Could you give back every entry below exactly, with the pictures dropped?

Records from a dataset
════
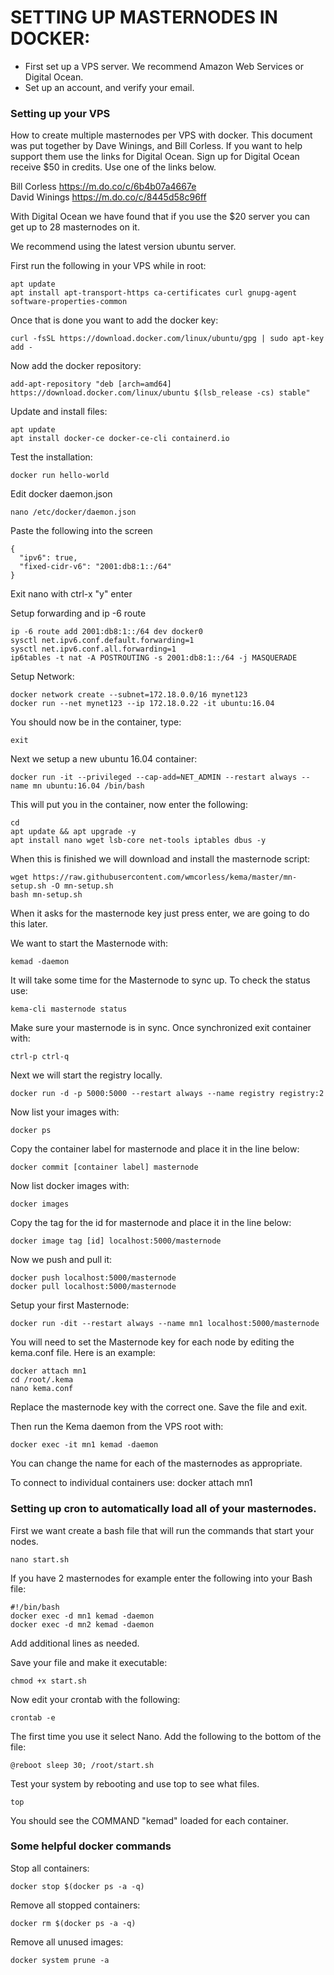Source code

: SETTING UP MASTERNODES IN DOCKER:
===========================
* First set up a VPS server. We recommend Amazon Web Services or Digital Ocean.
* Set up an account, and verify your email.

### Setting up your VPS

How to create multiple masternodes per VPS with docker.  This document was put together by Dave Winings, and Bill Corless. 
If you want to help support them use the links for Digital Ocean.
Sign up for Digital Ocean receive $50 in credits. Use one of the links below.

Bill Corless https://m.do.co/c/6b4b07a4667e \
David Winings https://m.do.co/c/8445d58c96ff

With Digital Ocean we have found that if you use the $20 server you can get up to 28 masternodes on it.

We recommend using the latest version ubuntu server.

First run the following in your VPS while in root:

    apt update 
    apt install apt-transport-https ca-certificates curl gnupg-agent software-properties-common
Once that is done you want to add the docker key:

    curl -fsSL https://download.docker.com/linux/ubuntu/gpg | sudo apt-key add -
Now add the docker repository:

    add-apt-repository "deb [arch=amd64] https://download.docker.com/linux/ubuntu $(lsb_release -cs) stable"
Update and install files:

    apt update
    apt install docker-ce docker-ce-cli containerd.io

Test the installation:

    docker run hello-world

Edit docker daemon.json

    nano /etc/docker/daemon.json

Paste the following into the screen

    {
      "ipv6": true,
      "fixed-cidr-v6": "2001:db8:1::/64"
    }

Exit nano with ctrl-x "y" enter

Setup forwarding and ip -6 route

    ip -6 route add 2001:db8:1::/64 dev docker0
    sysctl net.ipv6.conf.default.forwarding=1
    sysctl net.ipv6.conf.all.forwarding=1 
    ip6tables -t nat -A POSTROUTING -s 2001:db8:1::/64 -j MASQUERADE

Setup Network:

    docker network create --subnet=172.18.0.0/16 mynet123
    docker run --net mynet123 --ip 172.18.0.22 -it ubuntu:16.04

You should now be in the container, type: 

    exit
    
Next we setup a new ubuntu 16.04 container:

    docker run -it --privileged --cap-add=NET_ADMIN --restart always --name mn ubuntu:16.04 /bin/bash

This will put you in the container, now enter the following:

    cd
    apt update && apt upgrade -y
    apt install nano wget lsb-core net-tools iptables dbus -y
When this is finished we will download and install the masternode script:

    wget https://raw.githubusercontent.com/wmcorless/kema/master/mn-setup.sh -O mn-setup.sh
    bash mn-setup.sh

When it asks for the masternode key just press enter, we are going to do this later.

We want to start the Masternode with:

    kemad -daemon
It will take some time for the Masternode to sync up. To check the status use:

    kema-cli masternode status
Make sure your masternode is in sync. Once synchronized exit container with:

    ctrl-p ctrl-q 
Next we will start the registry locally.

    docker run -d -p 5000:5000 --restart always --name registry registry:2
Now list your images with:

    docker ps
Copy the container label for masternode and place it in the line below:

    docker commit [container label] masternode
    
Now list docker images with:

    docker images
    
Copy the tag for the id for masternode and place it in the line below:

    docker image tag [id] localhost:5000/masternode
Now we push and pull it:

    docker push localhost:5000/masternode
    docker pull localhost:5000/masternode
Setup your first Masternode:

    docker run -dit --restart always --name mn1 localhost:5000/masternode
    
You will need to set the Masternode key for each node by editing the kema.conf file.
Here is an example:

    docker attach mn1
    cd /root/.kema
    nano kema.conf
Replace the masternode key with the correct one. Save the file and exit.

Then run the Kema daemon from the VPS root with:

    docker exec -it mn1 kemad -daemon
You can change the name for each of the masternodes as appropriate.

To connect to individual containers use:
    docker attach mn1

### Setting up cron to automatically load all of your masternodes.

First we want create a bash file that will run the commands that start your nodes.

    nano start.sh
If you have 2 masternodes for example enter the following into your Bash file:

    #!/bin/bash
    docker exec -d mn1 kemad -daemon
    docker exec -d mn2 kemad -daemon
Add additional lines as needed.

Save your file and make it executable:

    chmod +x start.sh
Now edit your crontab with the following:

    crontab -e
The first time you use it select Nano.
Add the following to the bottom of the file:

    @reboot sleep 30; /root/start.sh
Test your system by rebooting and use top to see what files.

    top
You should see the COMMAND "kemad" loaded for each container.

### Some helpful docker commands
Stop all containers:

    docker stop $(docker ps -a -q)
Remove all stopped containers:

    docker rm $(docker ps -a -q)
Remove all unused images:

    docker system prune -a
════
### Task result
Source code

: SETTING UP MASTERNODES IN DOCKER:
===========================
* First set up a VPS server. We recommend Amazon Web Services or Digital Ocean.
* Set up an account, and verify your email.

### Setting up your VPS

How to create multiple masternodes per VPS with docker.  This document was put together by Dave Winings, and Bill Corless. 
If you want to help support them use the links for Digital Ocean.
Sign up for Digital Ocean receive $50 in credits. Use one of the links below.

Bill Corless https://m.do.co/c/6b4b07a4667e \
David Winings https://m.do.co/c/8445d58c96ff

With Digital Ocean we have found that if you use the $20 server you can get up to 28 masternodes on it.

We recommend using the latest version ubuntu server.

First run the following in your VPS while in root:

    apt update 
    apt install apt-transport-https ca-certificates curl gnupg-agent software-properties-common
Once that is done you want to add the docker key:

    curl -fsSL https://download.docker.com/linux/ubuntu/gpg | sudo apt-key add -
Now add the docker repository:

    add-apt-repository "deb [arch=amd64] https://download.docker.com/linux/ubuntu $(lsb_release -cs) stable"
Update and install files:

    apt update
    apt install docker-ce docker-ce-cli containerd.io

Test the installation:

    docker run hello-world

Edit docker daemon.json

    nano /etc/docker/daemon.json

Paste the following into the screen

    {
      "ipv6": true,
      "fixed-cidr-v6": "2001:db8:1::/64"
    }

Exit nano with ctrl-x "y" enter

Setup forwarding and ip -6 route

    ip -6 route add 2001:db8:1::/64 dev docker0
    sysctl net.ipv6.conf.default.forwarding=1
    sysctl net.ipv6.conf.all.forwarding=1 
    ip6tables -t nat -A POSTROUTING -s 2001:db8:1::/64 -j MASQUERADE

Setup Network:

    docker network create --subnet=172.18.0.0/16 mynet123
    docker run --net mynet123 --ip 172.18.0.22 -it ubuntu:16.04

You should now be in the container, type: 

    exit
    
Next we setup a new ubuntu 16.04 container:

    docker run -it --privileged --cap-add=NET_ADMIN --restart always --name mn ubuntu:16.04 /bin/bash

This will put you in the container, now enter the following:

    cd
    apt update && apt upgrade -y
    apt install nano wget lsb-core net-tools iptables dbus -y
When this is finished we will download and install the masternode script:

    wget https://raw.githubusercontent.com/wmcorless/kema/master/mn-setup.sh -O mn-setup.sh
    bash mn-setup.sh

When it asks for the masternode key just press enter, we are going to do this later.

We want to start the Masternode with:

    kemad -daemon
It will take some time for the Masternode to sync up. To check the status use:

    kema-cli masternode status
Make sure your masternode is in sync. Once synchronized exit container with:

    ctrl-p ctrl-q 
Next we will start the registry locally.

    docker run -d -p 5000:5000 --restart always --name registry registry:2
Now list your images with:

    docker ps
Copy the container label for masternode and place it in the line below:

    docker commit [container label] masternode
    
Now list docker images with:

    docker images
    
Copy the tag for the id for masternode and place it in the line below:

    docker image tag [id] localhost:5000/masternode
Now we push and pull it:

    docker push localhost:5000/masternode
    docker pull localhost:5000/masternode
Setup your first Masternode:

    docker run -dit --restart always --name mn1 localhost:5000/masternode
    
You will need to set the Masternode key for each node by editing the kema.conf file.
Here is an example:

    docker attach mn1
    cd /root/.kema
    nano kema.conf
Replace the masternode key with the correct one. Save the file and exit.

Then run the Kema daemon from the VPS root with:

    docker exec -it mn1 kemad -daemon
You can change the name for each of the masternodes as appropriate.

To connect to individual containers use:
    docker attach mn1

### Setting up cron to automatically load all of your masternodes.

First we want create a bash file that will run the commands that start your nodes.

    nano start.sh
If you have 2 masternodes for example enter the following into your Bash file:

    #!/bin/bash
    docker exec -d mn1 kemad -daemon
    docker exec -d mn2 kemad -daemon
Add additional lines as needed.

Save your file and make it executable:

    chmod +x start.sh
Now edit your crontab with the following:

    crontab -e
The first time you use it select Nano.
Add the following to the bottom of the file:

    @reboot sleep 30; /root/start.sh
Test your system by rebooting and use top to see what files.

    top
You should see the COMMAND "kemad" loaded for each container.

### Some helpful docker commands
Stop all containers:

    docker stop $(docker ps -a -q)
Remove all stopped containers:

    docker rm $(docker ps -a -q)
Remove all unused images:

    docker system prune -a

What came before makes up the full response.